Once we proved that the interferometer with the nonlinear control system works properly, we are concerned on the application of this device, for example, on the characterization of piezoelectric actuators. Therefore, the multi-axis piezoelectric actuator characterized in this work, is of interest since it provides reduced displacements, corresponding to a phase variation smaller than π/2 rad, not enough to employ multi-fringe demodulation methods. Therefore, the interferometer proposed in this work is suitable to evaluate this actuator design performance, since it can detect those reduced displacements.

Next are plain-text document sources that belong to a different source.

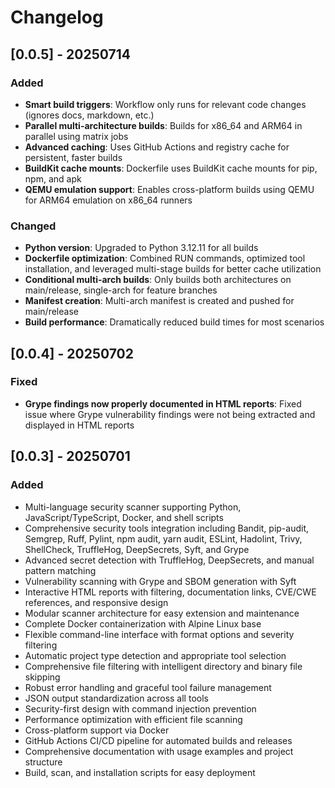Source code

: # Changelog

## [0.0.5] - 20250714

### Added
- **Smart build triggers**: Workflow only runs for relevant code changes (ignores docs, markdown, etc.)
- **Parallel multi-architecture builds**: Builds for x86_64 and ARM64 in parallel using matrix jobs
- **Advanced caching**: Uses GitHub Actions and registry cache for persistent, faster builds
- **BuildKit cache mounts**: Dockerfile uses BuildKit cache mounts for pip, npm, and apk
- **QEMU emulation support**: Enables cross-platform builds using QEMU for ARM64 emulation on x86_64 runners

### Changed
- **Python version**: Upgraded to Python 3.12.11 for all builds
- **Dockerfile optimization**: Combined RUN commands, optimized tool installation, and leveraged multi-stage builds for better cache utilization
- **Conditional multi-arch builds**: Only builds both architectures on main/release, single-arch for feature branches
- **Manifest creation**: Multi-arch manifest is created and pushed for main/release
- **Build performance**: Dramatically reduced build times for most scenarios

## [0.0.4] - 20250702

### Fixed
- **Grype findings now properly documented in HTML reports**: Fixed issue where Grype vulnerability findings were not being extracted and displayed in HTML reports

## [0.0.3] - 20250701

### Added
- Multi-language security scanner supporting Python, JavaScript/TypeScript, Docker, and shell scripts
- Comprehensive security tools integration including Bandit, pip-audit, Semgrep, Ruff, Pylint, npm audit, yarn audit, ESLint, Hadolint, Trivy, ShellCheck, TruffleHog, DeepSecrets, Syft, and Grype
- Advanced secret detection with TruffleHog, DeepSecrets, and manual pattern matching
- Vulnerability scanning with Grype and SBOM generation with Syft
- Interactive HTML reports with filtering, documentation links, CVE/CWE references, and responsive design
- Modular scanner architecture for easy extension and maintenance
- Complete Docker containerization with Alpine Linux base
- Flexible command-line interface with format options and severity filtering
- Automatic project type detection and appropriate tool selection
- Comprehensive file filtering with intelligent directory and binary file skipping
- Robust error handling and graceful tool failure management
- JSON output standardization across all tools
- Security-first design with command injection prevention
- Performance optimization with efficient file scanning
- Cross-platform support via Docker
- GitHub Actions CI/CD pipeline for automated builds and releases
- Comprehensive documentation with usage examples and project structure
- Build, scan, and installation scripts for easy deployment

The multi-axis piezoelectric actuator comprises two piezo-ceramics and an aluminum structure, as shown in Fig. 11, designed by a topological optimization method with finite elements method [15, 16]. This structure was optimized such that each piezo-ceramic provides mechanically amplified displacement in one direction, i.e., one piezo-ceramic (PZT B1) provides displacement in the x direction while the other (PZT B2), in the y direction. However, the actuator built in practice can generate displacements of two types: the direct one (PZT B1 causes a displacement in x, or PZT B2 causes a displacement in y) and the coupled one (PZT B1 causes a displacement in y, or PZT B2 causes a displacement in x).

 figure: Fig. 11

Fig. 11 Multi-axis piezoelectric actuator. (a) Top view. (b) Lateral view.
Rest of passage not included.